Description of the task:
Determine how many lines in the material hold the string "Color", then reply with that number only.
•••••
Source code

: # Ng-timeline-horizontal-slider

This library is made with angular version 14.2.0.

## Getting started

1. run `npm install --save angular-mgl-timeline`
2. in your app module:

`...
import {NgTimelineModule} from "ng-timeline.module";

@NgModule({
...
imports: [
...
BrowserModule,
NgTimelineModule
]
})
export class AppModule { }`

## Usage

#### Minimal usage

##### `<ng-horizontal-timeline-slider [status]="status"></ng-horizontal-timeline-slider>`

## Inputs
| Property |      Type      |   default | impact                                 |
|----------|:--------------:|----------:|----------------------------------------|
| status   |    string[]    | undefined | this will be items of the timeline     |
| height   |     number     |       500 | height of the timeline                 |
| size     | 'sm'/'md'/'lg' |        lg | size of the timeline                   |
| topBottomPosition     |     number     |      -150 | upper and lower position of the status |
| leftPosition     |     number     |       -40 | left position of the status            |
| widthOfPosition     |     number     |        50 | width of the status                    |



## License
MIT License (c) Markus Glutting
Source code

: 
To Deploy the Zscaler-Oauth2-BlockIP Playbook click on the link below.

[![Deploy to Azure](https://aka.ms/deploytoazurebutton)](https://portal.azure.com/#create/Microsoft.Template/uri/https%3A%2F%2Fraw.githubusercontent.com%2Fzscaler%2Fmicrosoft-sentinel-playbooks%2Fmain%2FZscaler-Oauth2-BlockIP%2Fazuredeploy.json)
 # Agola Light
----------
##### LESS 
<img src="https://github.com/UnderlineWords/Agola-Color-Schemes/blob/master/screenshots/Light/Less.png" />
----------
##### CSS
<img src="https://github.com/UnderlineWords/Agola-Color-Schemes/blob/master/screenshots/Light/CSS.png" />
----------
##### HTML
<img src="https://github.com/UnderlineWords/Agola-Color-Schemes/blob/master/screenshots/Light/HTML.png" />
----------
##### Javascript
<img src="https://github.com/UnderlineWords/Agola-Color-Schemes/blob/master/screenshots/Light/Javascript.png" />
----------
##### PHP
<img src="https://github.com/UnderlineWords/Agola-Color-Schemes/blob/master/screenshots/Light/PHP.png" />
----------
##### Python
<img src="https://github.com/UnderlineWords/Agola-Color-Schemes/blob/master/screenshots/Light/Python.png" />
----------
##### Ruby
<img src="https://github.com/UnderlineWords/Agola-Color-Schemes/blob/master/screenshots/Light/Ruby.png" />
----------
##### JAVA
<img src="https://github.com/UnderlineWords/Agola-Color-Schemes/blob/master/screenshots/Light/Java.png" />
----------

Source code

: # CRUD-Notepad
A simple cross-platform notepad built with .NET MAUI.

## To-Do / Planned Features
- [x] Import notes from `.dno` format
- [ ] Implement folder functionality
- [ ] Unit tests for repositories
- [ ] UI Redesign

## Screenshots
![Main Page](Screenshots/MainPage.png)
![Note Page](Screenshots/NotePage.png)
•••••
Response area:
8